A vida dele já era tão sofrida! A recusa de um simples rádio o faria ficar mais
deprimido ainda.
Saí,
procurando um rádio barato. Mas todos custavam mais do que eu podia pagar.
Tentei fazer
algumas horas extras no meu trabalho, a fim de que pudesse arrecadar mais
dinheiro para pagar o rádio, mas mesmo assim ainda não dava. Entrei em
desespero.
Surgiu-me
a péssima idéia de roubar. Se não fosse por ela, hoje estaria comemorando o
Natal em casa, com a minha família. Mas o que um pai não faz por um filho? Ainda
mais por um com doença tão grave!
Enquanto corria,
deixei-me levar pelo pensamento e fiquei imaginando a satisfação do meu filho
ao receber o tão esperado presente. Pensei tão fixamente a ponto de não ter
visto a aproximação dos policiais.
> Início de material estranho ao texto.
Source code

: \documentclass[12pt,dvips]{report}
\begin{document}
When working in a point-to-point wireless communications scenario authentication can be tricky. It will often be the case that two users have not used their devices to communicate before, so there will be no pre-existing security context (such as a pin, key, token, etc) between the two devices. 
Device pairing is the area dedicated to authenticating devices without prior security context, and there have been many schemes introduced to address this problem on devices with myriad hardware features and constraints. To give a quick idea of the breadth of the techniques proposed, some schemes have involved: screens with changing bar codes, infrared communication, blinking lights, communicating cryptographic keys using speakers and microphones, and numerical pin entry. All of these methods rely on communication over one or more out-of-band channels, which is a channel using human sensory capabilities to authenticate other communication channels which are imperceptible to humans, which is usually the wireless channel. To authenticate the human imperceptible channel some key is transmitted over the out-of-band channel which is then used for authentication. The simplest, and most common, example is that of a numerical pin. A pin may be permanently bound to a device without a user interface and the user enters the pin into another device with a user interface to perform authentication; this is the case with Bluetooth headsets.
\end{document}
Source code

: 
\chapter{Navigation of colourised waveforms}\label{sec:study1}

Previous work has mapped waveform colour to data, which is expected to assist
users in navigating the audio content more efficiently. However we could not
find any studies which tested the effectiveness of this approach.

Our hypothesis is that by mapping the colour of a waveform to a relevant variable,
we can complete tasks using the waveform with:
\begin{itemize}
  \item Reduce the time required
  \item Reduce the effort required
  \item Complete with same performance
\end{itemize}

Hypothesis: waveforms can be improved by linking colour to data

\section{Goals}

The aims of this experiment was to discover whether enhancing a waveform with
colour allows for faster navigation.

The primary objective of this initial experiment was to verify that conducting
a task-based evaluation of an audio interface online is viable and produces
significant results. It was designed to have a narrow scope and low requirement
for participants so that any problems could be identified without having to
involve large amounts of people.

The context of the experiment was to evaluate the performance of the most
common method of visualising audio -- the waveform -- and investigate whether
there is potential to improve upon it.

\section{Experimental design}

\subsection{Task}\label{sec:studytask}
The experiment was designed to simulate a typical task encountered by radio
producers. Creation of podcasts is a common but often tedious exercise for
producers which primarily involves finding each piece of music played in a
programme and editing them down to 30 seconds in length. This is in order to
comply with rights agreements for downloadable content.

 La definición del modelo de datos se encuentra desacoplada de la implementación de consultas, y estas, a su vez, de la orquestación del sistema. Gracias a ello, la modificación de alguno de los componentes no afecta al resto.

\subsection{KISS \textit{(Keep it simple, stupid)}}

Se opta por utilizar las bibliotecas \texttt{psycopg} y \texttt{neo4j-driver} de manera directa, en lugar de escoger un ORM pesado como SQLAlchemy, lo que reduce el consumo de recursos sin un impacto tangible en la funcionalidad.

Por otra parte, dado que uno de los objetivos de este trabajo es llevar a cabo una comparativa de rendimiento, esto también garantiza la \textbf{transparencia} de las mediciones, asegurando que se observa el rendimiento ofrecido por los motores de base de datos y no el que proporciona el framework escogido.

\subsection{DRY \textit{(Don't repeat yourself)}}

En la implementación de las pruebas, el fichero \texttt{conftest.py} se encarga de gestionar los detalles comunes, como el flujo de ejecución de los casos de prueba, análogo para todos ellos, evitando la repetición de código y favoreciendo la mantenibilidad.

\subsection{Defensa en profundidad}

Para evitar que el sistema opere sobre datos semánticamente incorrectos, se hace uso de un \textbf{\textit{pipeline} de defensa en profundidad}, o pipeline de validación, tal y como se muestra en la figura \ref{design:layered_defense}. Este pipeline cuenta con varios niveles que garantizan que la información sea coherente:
Lutei, mas foi em vão. Quando percebi, já
estava algemado. Levaram-me preso.
Tentei explicar
ao delegado a minha situação, na esperança de que o espírito natalino o fizesse
ter compaixão alguma vez na vida. Mas ele disse todas as histórias de
policiais, que a lei tem que ser cumprida, roubar não é justo... Enquanto ele
falava, pensei: “mais vale um rádio do que a felicidade de uma criança? Essa
sociedade está errada!”.
No primeiro
ano, minha família ainda me fazia visitas. Mas, agora, todos ficam em casa. Até
acho que minha mulher conseguiu outro marido, mas rico, que consegue pagar tudo
para ela e satisfazer meus filhos. Será que eles não entendem que roubei pela
felicidade da família?
Então,
feliz Natal. Para você, pois não tenho motivos nem força para tal comemoração.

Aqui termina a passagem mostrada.